By Dave Goetzinger
When I began my examination of cheaply made handgun safes, one of the first models I opened via covert means was GunVault’s Minivault Standard, model GV1000S. As a result of recent correspondence from people wanting to know if I might recommend a “biometric safe”—that is, a safe with a fingerprint reader—I decided to look at another GunVault product, the Minivault Biometric, model GVB1000. It’s basically a dressed-up version of the Minivault Standard . . .
The GVB1000 is a California DOJ approved firearms safety device. Page four of GunVault’s online catalog tells us that, “GunVault’s products exceed these standards to give you peace of mind when securing your handgun or other possessions.” Anyone interested in learning just how little California DOJ approval actually means should read my discussion of California’s so-called “firearms safety devices” on HandgunSafeResearch.com.
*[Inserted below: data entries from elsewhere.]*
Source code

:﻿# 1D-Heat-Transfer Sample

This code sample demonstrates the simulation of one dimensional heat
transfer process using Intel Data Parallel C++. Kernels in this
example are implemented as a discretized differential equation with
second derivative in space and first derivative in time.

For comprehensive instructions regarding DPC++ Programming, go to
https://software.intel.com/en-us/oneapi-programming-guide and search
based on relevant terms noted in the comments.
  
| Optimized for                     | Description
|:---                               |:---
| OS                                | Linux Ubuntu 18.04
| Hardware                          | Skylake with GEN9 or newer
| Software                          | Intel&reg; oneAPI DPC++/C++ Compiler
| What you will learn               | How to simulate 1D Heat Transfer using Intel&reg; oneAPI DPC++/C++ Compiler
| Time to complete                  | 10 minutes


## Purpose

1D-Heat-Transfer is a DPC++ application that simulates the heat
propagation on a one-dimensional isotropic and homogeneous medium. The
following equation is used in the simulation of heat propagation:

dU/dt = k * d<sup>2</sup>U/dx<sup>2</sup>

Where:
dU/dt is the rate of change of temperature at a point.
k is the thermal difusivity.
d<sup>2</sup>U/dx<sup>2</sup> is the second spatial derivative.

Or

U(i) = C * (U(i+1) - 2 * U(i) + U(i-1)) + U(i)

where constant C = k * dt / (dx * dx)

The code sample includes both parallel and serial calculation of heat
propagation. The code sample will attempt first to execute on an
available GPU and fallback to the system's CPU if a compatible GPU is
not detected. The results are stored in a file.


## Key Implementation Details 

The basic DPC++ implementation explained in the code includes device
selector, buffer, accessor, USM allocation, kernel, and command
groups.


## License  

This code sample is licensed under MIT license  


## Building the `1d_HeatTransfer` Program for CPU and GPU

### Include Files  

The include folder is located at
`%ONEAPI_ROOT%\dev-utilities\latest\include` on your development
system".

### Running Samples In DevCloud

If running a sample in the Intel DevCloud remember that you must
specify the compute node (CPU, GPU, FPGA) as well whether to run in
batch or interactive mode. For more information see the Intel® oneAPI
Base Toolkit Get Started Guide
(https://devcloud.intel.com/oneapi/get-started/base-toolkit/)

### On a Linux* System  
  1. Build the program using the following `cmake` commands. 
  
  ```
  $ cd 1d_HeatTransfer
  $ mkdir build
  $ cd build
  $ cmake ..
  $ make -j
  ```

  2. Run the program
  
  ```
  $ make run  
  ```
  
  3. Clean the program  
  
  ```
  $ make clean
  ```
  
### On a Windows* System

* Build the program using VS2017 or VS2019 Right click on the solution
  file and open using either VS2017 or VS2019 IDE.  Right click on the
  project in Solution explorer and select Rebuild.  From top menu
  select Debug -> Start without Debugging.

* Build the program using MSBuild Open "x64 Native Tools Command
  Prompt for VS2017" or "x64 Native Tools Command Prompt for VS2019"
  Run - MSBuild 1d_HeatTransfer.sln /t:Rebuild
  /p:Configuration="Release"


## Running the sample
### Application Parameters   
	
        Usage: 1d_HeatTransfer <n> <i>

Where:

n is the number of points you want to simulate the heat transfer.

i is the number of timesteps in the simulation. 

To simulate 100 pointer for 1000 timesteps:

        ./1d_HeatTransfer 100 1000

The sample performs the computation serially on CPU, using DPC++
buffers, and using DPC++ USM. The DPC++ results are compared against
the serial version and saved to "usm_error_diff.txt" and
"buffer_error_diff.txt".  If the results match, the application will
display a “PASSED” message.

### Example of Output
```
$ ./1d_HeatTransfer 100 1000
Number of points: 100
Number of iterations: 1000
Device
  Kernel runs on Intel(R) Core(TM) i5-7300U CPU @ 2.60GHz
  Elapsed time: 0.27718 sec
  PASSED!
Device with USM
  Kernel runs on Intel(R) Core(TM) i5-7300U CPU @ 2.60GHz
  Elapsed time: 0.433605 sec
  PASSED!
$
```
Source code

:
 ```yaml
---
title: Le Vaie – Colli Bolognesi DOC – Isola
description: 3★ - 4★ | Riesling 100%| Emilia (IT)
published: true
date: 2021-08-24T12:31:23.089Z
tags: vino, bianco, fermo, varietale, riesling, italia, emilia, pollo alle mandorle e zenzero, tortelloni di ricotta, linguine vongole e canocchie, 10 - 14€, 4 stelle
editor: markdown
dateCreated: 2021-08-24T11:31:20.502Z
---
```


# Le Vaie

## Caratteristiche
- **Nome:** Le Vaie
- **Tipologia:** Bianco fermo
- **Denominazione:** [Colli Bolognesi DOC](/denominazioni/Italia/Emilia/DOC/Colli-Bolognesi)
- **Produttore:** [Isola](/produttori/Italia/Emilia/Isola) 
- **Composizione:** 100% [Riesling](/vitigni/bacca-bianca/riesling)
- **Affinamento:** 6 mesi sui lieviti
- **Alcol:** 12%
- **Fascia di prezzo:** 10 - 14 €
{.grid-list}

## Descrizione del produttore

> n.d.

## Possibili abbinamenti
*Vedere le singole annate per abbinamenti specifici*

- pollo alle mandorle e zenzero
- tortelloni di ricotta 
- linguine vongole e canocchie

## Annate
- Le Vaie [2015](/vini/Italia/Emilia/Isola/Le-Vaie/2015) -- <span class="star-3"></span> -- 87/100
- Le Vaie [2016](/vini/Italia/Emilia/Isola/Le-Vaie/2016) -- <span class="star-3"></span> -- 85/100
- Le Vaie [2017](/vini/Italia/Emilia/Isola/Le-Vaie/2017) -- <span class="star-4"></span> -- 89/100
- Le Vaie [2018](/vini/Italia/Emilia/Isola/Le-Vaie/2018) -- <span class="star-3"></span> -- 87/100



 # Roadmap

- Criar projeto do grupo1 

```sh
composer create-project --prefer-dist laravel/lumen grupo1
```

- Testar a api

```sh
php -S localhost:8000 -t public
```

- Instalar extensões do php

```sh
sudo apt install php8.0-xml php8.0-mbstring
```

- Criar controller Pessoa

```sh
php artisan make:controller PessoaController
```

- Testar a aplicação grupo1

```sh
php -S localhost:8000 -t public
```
Most U.S. manufacturers of handgun safes—or importers, as is more often the case—have their own version of a biometric handgun safe, often several. I don’t want to sound dismissive of biometric technology, because it’s hugely popular. But I’ll admit that I’m uninterested in biometrics. I’ve found that the security of a handgun safe is far more dependent on how well protected the locking mechanism is than on how one interacts with the mechanism.
Unfortunately for GunVault’s Minivault Biometric, the locking mechanism is not at all protected. The safe has extraneous holes in its sides, and the holes are located next to the housing inside that contains the locking mechanism. Worse, in order for that housing to accommodate the keyed bypass lock, it has a gaping hole of its own in the side of it. To break into the safe, I simply inserted an unfolded paperclip through one of the holes in the side and into the locking mechanism, where I pushed on the release-wire.
GunVault’s Minivault Biometric is one of those safes I call “a paperclip job.” One that requires nothing but an unfolded paperclip to open. Bighorn’s P-20 Security Safe is also a paperclip job, as is Hornady’s RAPiD Safe. A paperclip job is good for a laugh, easy to return undamaged, and fun to demonstrate to retailers. There’s nothing quite like watching somebody’s mouth drop open. But I don’t think I’d trust it to protect a firearm.